This study aimed at evaluating the association between serum levels of legacy POPs and PFCs in Greenlandic Inuit breast cancer cases and their controls. The present data shows for the very first time a relation between the serum level of PFCs and the risk of breast cancer in Greenlandic Inuit. Moreover, the breast cancer cases also had a significant higher serum PCB level at the highest quartile. In addition, the cases elicited a higher frequency of subjects samples inducing POP related hormone-like agonistic xeno-ER (XER) and xeno-AR (XAR) transactivity being significantly different for XAR. In contrast, the serum POP related dioxin-like AhR-TEQ was lowest in BC cases, although the significance disappeared for the adjusted data.
Until now very few reports are published concerning the incidence of breast cancer in the Arctic population and to our knowledge none have ever evaluated the factors affecting the risk of breast cancer in Greenlandic Inuit. In the western world BC is the most common cancer for women [1
], where established risk factors can explain less than 30% of the cases. The incidence of BC has traditionally been low among the Inuit, but since the 1970's a considerable increase has been observed [3
] although still at a level being approximately 60% of the incidence in e.g. Denmark [58
]. In the Arctic, before 1966 BC was reported absent from the western and central Canadian Arctic and from 1967 to 1980 only 2 BCs out of 107 cancers were found [59
]. Breast cancer was studied over a 20-year period in Inuit populations in the circumpolar region. A total of 193 BC's were observed in women with an incidence increase from 28.2 per 100.000 in 1969-1973 to 34.3 per 100.000 in 1984-1988 [60
]. In Greenland, the age adjusted incidence in women increased from 35 to 46.4/100000 in the period 1973-87 and 1988-97, respectively [58
]. Among Greenlandic women, an increase is particular observed among older women e.g. at the age from 40 to 70 the increase was (~65/100,000) in 1973 - 87 compared to (~170/100,000) the period 1988-97. [58
]. There is a pattern shift typically seen in low-risk countries with stagnation or falling rates after menopause to increased rates after menopause as observed in the Western countries.
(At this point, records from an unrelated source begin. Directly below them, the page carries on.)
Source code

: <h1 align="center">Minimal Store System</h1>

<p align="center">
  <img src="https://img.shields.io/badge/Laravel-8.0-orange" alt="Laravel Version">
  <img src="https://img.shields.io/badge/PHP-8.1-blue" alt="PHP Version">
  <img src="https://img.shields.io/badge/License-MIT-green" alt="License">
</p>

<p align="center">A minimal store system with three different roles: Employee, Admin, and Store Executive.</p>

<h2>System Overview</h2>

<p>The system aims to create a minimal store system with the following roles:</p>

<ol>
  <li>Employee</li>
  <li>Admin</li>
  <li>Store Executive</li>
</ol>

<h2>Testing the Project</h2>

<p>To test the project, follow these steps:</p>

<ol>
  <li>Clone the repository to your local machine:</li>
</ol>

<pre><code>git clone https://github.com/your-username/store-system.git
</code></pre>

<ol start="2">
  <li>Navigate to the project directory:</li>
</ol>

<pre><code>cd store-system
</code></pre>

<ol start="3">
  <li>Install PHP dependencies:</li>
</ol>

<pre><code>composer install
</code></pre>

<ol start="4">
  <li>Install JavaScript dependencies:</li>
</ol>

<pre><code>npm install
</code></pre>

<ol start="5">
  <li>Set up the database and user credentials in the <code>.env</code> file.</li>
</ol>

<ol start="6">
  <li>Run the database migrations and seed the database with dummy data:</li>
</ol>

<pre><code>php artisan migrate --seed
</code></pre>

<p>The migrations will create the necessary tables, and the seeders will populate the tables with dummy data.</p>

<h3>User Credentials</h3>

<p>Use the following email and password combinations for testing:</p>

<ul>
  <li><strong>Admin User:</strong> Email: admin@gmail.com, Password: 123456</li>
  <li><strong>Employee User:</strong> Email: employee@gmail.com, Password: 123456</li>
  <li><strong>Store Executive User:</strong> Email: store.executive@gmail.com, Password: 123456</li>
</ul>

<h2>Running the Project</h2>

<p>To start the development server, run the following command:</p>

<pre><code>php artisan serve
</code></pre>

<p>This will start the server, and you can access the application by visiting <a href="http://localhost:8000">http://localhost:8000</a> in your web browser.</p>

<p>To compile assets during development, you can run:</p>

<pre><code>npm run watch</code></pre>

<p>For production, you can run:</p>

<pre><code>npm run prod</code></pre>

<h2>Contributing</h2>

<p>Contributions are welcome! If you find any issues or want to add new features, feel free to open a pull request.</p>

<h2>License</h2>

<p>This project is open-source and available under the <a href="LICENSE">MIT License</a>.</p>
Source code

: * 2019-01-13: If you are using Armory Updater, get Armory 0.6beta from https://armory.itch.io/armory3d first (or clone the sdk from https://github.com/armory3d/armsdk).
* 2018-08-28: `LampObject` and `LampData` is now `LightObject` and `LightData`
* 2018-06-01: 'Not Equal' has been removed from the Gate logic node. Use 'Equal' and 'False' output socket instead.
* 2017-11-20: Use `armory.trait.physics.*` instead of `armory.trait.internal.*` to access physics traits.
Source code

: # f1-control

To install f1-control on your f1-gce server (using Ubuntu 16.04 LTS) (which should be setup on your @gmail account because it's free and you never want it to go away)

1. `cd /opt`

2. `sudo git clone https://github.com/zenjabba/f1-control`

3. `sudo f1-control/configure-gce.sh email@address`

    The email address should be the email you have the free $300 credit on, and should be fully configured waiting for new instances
This pattern shift does not support a general improved diagnosis that would be expected to be reflected across all age groups. Ethnic and international differences in BC risk can mostly be explained by differences in environmental exposures and lifestyle, particularly reproductive and hormonal factors [6
]. The increasing prevalence of obesity and type-2 diabetes [61
], and change in breastfeeding from prolonged feeding continuing through childbearing years to a pattern of breastfeeding now more similar to the western world [4
] could be consisting with the increase in Arctic BC rates. However, low parity, late age at first birth and obesity is also risk factors for hormone-related cancers such as uterine and ovarian cancer that have not elicited a parallel increase in incidence in the Arctic and thus other factors may be important for the increase in BC incidence [4
In this study the median age and BMI were similar for BC cases and the controls and no difference in breastfeeding was found. The only established reproductive BC risk factor found significantly different from the controls was, that BC cases had a lower number of full term pregnancies, although this information was only obtained for approximately 50% and 77% of the cases and control participants, respectively. In contrast to the expected menopausal related BC risk a higher frequency of cases were premenopausal (55% vs. 18%), and for the controls a higher percent of the subjects were postmenopausal. We found that postmenopausal women had higher burden of PFCs and legacy POPs than premenopausal women both in cases and controls, supporting the known age-dependent bioaccumulations of these compounds [25
]. It is expected that premenopausal women are at general lower risk for BC than postmenopausal women. However, we observed a higher frequency of premenopausal women in the case group during the sampling period 2000-2003. We suggest that the combined endogenous and xenobiotic related hormone disruption might be higher for cases compared to controls as hypothesized in the following: Premenopausal cases
, although relatively shorter lifetime exposure to endogenous estrogens but higher actual estrogen levels, the higher legacy POPs and PFC serum levels contributes to a higher POP related xenobiotic estrogenic disruptions. For the postmenopausal cases
, although lower actual level of endogenous estrogen, the BC risk is influenced by a longer lifetime estrogenic exposure and the higher legacy POPs and PFC serum level contributes to a higher POP related xenobiotic estrogenic disruptions. This is supported by our data analysis stratifying the menopause status showing that cases had higher levels of PFCs and legacy POPs than controls both for the premenopausal women as well as postmenopausal women. In addition, postmenopausal women might be at higher risk because of significant higher xenoandrogenic bioactivity in accordance to the hypothesis of Adams, J.B. [62
Result from the questionnaire showed similar proportion of reported current smoking for cases and controls. However, since questionnaire is subjective, the measurement of serum cotinine is more precise to reflect the current smoking status. The lower level of serum cotinine for cases indicates that the cases smoked less but it can be a result of their disease although the non significant lower level of serum Cd in cases supports different smoking habits for cases.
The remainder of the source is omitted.